A partir des années soixante, la cartographie, et à sa suite l’histoire de la cartographie, ont connu une mutation conceptuelle profonde, dont les fondations reposaient sur une nouvelle définition de la carte comme acte de communication, remplaçant la définition traditionnelle comme représentation de la surface terrestre. Dans l’histoire de la cartographie, cette mutation s’est traduite par l’émergence d’approches multiples, dont la plus influente reste encore aujourd’hui l’histoire sociopolitique de la carte théorisée par John Brian Harley, qui met l’accent sur la notion de pouvoir des cartes, dérivée du pouvoir-savoir de Michel Foucault. Cette diversification procède essentiellement du rôle crucial joué par l’ouverture sur d’autres disciplines comme la sémiologie ou l’histoire des sciences et des techniques. Au contraire de l’histoire « classique » de la cartographie, discipline cohérente fondée sur la méthode cartobibliographique, la « nouvelle » histoire de la cartographie constitue, selon moi, moins une discipline à part entière qu’un champ de recherche pluridisciplinaire. J’ai donc fait mienne la position théorique de Christian Jacob qui défend une histoire culturelle cumulant différentes approches dans une tentative d’explication globale du fait cartographique.

Mon étude porte sur la cartographie topographique des Alpes aux 19e et 20e siècles : la zone géographique a été restreinte aux seules Alpes du nord, dans lesquelles fut menée la plupart des travaux importants, et la période chronologique aux quelques cent cinquante ans entre l’adoption du premier projet de carte topographique de la France en 1817 et le début des changements techniques qui aboutirent à l’informatisation des processus cartographiques, à la fin des années soixante. Les problématiques spécifiques à mon sujet et les sources disponibles m’ont poussé à privilégier certains axes d’analyse. Ainsi, pour des raisons documentaires inhérentes à l’histoire des pratiques de lecture, je n’ai pas pu mener une étude détaillée de la réception et de l’utilisation de la carte, tout comme l’inaccessibilité de certaines archives m’a empêché de réaliser une prosopographie des acteurs de la cartographie. Par contre, bien que j’aborde également l’histoire institutionnelle par une analyse critique de la très riche littérature institutionnelle, je me suis surtout consacré à l’histoire des techniques cartographiques et des conceptions théoriques de la carte, pour des raisons liés à ma formation initiale, à mon encadrement, et au vide historiographique sur cet aspect de l’histoire de la cartographie.

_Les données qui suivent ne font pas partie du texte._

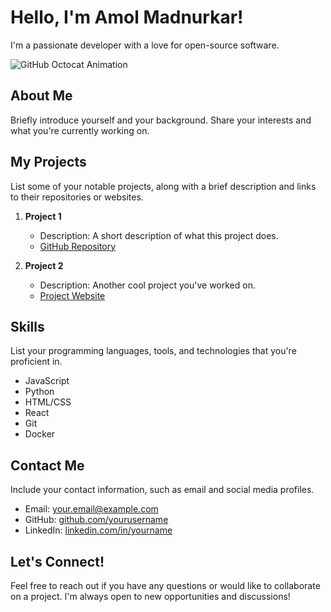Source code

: # Hello, I'm Amol Madnurkar!

I'm a passionate developer with a love for open-source software.

![GitHub Octocat Animation](https://images-prod.dazeddigital.com/1050/azure/dazed-prod/1340/3/1343132.jpeg)

## About Me

Briefly introduce yourself and your background. Share your interests and what you're currently working on.

## My Projects

List some of your notable projects, along with a brief description and links to their repositories or websites.

1. **Project 1**
   - Description: A short description of what this project does.
   - [GitHub Repository](https://github.com/yourusername/project1)

2. **Project 2**
   - Description: Another cool project you've worked on.
   - [Project Website](https://www.project2.com)

## Skills

List your programming languages, tools, and technologies that you're proficient in.

- JavaScript
- Python
- HTML/CSS
- React
- Git
- Docker

## Contact Me

Include your contact information, such as email and social media profiles.

- Email: [your.email@example.com](mailto:your.email@example.com)
- GitHub: [github.com/yourusername](https://github.com/yourusername)
- LinkedIn: [linkedin.com/in/yourname](https://www.linkedin.com/in/yourname)

## Let's Connect!

Feel free to reach out if you have any questions or would like to collaborate on a project. I'm always open to new opportunities and discussions!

La cartographie contemporaine est dominée par les productions en série des services cartographiques officiels. Cette spécificité et la quantité importante de feuilles réunies dans mon corpus de cartes m’ont fait adopter une analyse sérielle fondée sur l’utilisation d’une base de données informatisée relativement complexe. L’exploitation statistique de cette base m’a permis de déterminer une périodisation précise de mon sujet, dominée par mes questionnements sur l’évolution des techniques cartographiques. Cette périodisation est donc basée sur la succession très marquée des procédés de levés employés : les levés à la planchette peu attentifs à la représentation géométrique du relief pour la carte d’état-major entre 1830 et 1870 ; les levés de précision généralisant la mesure instrumentale du relief entre 1880 et 1910 ; les levés photographiques terrestres qui se développèrent principalement dans les Alpes entre 1910 et 1940 ; et enfin les levés photographiques aériens qui se généralisèrent rapidement dans une orientation industrielle à partir de 1930. Mais l’activité cartographique étant dominée par des temporalités fortes et relativement longues, j’ai décidé d’étudier chacune de ces périodes techniques en intégrant leurs conséquences ultérieures souvent tardives : le plan de mon étude reflète cette position en s’organisant en quatre parties fondées sur ces périodes « élargies ». La cartographie topographique indépendante, dont l’influence fait l’originalité de la cartographie alpine contemporaine, a été systématiquement replacée dans ce contexte technique général, en particulier dans ses rapports avec la cartographie officielle et les milieux scientifiques et touristiques.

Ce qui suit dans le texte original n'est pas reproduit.